But Ruston comes alive when the women play. "The Lady Techsters have been our only link to the national picture," says Keith Prince, Tech's longtime S.I.D. "They are better than most anyone, and you can't get that here from anything else." Some of the Lady Techsters' most ardent fans are senior citizens. Residents of the Alpine nursing home huddle around the radio when the Techsters play. The more ambulatory elders go to the games in droves. One of them is L.C. Terry, a retired engineer who just turned 80. Terry even shows up at practice sessions, and as Weather-spoon and company bumped and dived a few feet in front of him on one such occasion recently, he considered why everyone in Ruston is so taken with the team. "Well," he said, "they're good."
It is Barmore's mission to keep them that way.
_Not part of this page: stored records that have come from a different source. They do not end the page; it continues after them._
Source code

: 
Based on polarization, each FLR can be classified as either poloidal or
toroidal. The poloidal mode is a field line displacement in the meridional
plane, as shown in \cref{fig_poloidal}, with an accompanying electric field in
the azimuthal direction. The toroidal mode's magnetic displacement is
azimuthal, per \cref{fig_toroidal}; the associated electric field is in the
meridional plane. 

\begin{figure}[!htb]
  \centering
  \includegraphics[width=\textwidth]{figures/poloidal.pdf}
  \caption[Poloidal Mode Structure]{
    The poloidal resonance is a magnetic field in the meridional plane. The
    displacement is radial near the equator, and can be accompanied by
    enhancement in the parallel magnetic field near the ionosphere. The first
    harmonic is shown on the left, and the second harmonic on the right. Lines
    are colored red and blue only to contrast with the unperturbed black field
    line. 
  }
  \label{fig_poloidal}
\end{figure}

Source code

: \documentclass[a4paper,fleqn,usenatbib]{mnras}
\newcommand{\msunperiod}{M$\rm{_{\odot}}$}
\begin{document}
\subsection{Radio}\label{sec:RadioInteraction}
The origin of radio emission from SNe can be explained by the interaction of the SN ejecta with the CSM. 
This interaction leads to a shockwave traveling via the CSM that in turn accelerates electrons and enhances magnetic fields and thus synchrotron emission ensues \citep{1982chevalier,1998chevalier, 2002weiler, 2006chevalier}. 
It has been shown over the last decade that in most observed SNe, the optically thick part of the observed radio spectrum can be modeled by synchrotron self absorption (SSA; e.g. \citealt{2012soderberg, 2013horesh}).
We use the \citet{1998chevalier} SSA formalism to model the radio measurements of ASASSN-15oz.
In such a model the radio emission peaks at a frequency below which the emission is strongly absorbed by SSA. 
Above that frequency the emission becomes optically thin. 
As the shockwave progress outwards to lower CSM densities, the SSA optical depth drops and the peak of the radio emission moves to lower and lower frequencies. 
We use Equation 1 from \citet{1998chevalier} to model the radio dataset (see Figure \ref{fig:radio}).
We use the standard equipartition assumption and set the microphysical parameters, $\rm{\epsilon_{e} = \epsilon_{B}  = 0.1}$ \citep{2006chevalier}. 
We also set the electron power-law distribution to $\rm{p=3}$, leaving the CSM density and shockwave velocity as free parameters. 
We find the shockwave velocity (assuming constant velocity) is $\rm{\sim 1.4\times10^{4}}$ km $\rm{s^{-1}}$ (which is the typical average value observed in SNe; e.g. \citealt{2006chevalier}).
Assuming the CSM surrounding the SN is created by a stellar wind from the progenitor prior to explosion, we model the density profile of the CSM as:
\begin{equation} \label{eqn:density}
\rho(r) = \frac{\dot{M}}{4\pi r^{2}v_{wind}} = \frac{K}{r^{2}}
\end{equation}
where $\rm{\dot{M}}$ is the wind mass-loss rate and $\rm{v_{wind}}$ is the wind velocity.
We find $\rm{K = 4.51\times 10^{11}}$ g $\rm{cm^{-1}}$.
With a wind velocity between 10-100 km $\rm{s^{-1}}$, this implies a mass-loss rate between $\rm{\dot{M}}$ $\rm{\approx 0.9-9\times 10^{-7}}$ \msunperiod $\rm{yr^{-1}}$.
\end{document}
After sharing the head coaching duties with Hogg for three years, Barmore, 42, became sole head coach last season when Hogg left to pursue business opportunities in Houston. Barmore burns so hot he has twice passed out from heat exhaustion while coaching Tech games. He also raises the temperature of game officials enough to lend his own meaning to the word Techster. "The worst part of me is my temper," he says. "It's also the best part of me."
Barmore is Ruston through and through. He was a gunning point guard at both Ruston High and Tech, and he coached a winning men's team at Ruston High before joining up with Hogg. "the first thing I noticed about the women's game is that nobody guarded anybody," says Barmore. "I couldn't let that continue." Says Texas coach Jody Conradt: "Leon was one of the first to really push women, to demand the absolute best from them. He's very intense."
Barmore is equal parts God-fearing country boy and rough-edged athletic despot. He can justify his rage at a player by saying, "You're not presenting Christ with too good a gift if you're going to be dragging your butt all day." Barmore is all the more driven because he is in his hometown. "I see so much pleasure brought to this area by the Lady Techsters,"hesays.
Barmore's players invariably end up thanking him for imposing his perfectionism. "I used to think, How am I ever gonna play for that mean man?" says junior guard Angela Lawson. But Lawson and her teammates soon learn how fleeting a woman's basketball career is and how important it is to leave it with no regrets. To remind them, assistant coach Jennifer White, perhaps the most hustling competitor in Tech history, has a framed needlepoint message on her office wall. It reads:
Today I gave all I had
What I've kept
I've lost forever.
As a rule, Lady Techsters don't keep much for themselves. Which might be the reason they've owned so much of women's basketball.